Problem to solve -> In the entries below, find each line where the word "code" appears and give only the total count of such lines.

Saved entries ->
>>>>

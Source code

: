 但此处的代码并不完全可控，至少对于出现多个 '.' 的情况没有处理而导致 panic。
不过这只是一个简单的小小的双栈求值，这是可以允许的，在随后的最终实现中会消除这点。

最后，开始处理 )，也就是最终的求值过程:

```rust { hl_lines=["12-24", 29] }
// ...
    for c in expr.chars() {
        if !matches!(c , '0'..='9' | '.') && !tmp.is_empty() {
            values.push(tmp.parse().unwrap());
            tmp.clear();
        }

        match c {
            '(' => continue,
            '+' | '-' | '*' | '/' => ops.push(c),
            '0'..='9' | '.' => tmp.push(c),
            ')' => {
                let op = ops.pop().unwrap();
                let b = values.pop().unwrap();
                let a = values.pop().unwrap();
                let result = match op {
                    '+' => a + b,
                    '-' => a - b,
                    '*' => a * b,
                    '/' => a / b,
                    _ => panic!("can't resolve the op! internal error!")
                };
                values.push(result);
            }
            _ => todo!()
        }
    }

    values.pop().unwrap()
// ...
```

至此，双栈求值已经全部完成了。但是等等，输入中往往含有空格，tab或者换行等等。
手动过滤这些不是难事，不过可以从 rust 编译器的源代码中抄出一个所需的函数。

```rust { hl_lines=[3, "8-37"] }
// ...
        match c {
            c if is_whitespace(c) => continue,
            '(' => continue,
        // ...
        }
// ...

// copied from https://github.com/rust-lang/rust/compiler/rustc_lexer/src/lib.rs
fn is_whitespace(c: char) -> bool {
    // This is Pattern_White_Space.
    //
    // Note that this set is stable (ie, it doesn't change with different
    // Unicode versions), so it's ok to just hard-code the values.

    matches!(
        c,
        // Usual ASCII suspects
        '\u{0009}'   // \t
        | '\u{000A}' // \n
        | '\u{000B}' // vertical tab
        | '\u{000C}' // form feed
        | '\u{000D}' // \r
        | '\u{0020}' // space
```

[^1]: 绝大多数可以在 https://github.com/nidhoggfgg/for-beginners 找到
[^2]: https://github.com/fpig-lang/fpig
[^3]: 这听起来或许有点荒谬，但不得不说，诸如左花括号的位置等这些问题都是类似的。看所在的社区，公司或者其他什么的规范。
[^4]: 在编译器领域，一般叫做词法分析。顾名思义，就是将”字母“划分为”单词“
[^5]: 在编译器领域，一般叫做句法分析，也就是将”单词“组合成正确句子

<<<<

Finished task -> 2